BEGIN Excerpted data

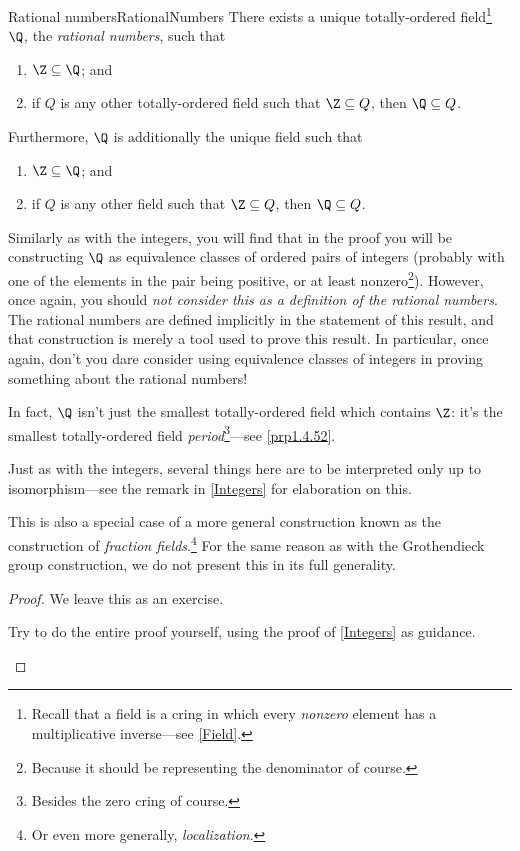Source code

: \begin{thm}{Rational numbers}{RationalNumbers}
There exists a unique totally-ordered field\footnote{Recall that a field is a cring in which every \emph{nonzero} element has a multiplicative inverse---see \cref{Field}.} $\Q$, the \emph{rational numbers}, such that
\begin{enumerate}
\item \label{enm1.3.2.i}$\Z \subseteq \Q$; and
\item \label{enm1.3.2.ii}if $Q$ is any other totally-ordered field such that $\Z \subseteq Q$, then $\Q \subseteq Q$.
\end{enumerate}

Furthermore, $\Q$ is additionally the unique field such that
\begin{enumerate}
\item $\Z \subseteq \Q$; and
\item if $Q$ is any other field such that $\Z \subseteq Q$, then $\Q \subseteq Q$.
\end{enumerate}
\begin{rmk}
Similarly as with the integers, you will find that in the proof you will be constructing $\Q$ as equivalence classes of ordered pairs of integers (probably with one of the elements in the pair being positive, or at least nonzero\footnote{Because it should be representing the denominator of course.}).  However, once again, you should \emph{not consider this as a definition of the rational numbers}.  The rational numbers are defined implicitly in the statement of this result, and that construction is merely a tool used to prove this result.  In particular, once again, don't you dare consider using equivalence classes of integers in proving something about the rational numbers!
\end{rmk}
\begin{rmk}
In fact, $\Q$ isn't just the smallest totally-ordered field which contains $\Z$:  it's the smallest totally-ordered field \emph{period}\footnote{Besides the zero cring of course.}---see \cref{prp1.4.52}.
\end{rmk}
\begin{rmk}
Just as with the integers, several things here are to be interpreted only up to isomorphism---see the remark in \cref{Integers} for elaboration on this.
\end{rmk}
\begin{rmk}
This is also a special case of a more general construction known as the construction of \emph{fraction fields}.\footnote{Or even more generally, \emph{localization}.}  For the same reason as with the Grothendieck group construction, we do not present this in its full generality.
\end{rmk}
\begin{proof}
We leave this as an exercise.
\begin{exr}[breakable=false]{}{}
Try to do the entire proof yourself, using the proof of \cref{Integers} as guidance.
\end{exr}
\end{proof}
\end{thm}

END Excerpted data
BEGIN Excerpted data

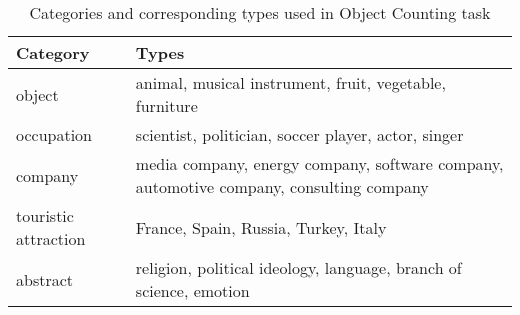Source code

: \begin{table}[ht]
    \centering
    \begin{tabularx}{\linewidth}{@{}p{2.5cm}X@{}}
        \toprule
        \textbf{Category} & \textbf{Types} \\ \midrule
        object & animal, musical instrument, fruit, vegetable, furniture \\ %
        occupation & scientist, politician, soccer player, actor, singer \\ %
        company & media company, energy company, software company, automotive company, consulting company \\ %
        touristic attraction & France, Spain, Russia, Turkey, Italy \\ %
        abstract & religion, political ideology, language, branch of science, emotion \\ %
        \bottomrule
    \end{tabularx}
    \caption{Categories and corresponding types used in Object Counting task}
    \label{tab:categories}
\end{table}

END Excerpted data

What is expected: Look over the listing and return each line that holds "label".

Answer space:
\item \label{enm1.3.2.i}$\Z \subseteq \Q$; and
\item \label{enm1.3.2.ii}if $Q$ is any other totally-ordered field such that $\Z \subseteq Q$, then $\Q \subseteq Q$.
    \label{tab:categories}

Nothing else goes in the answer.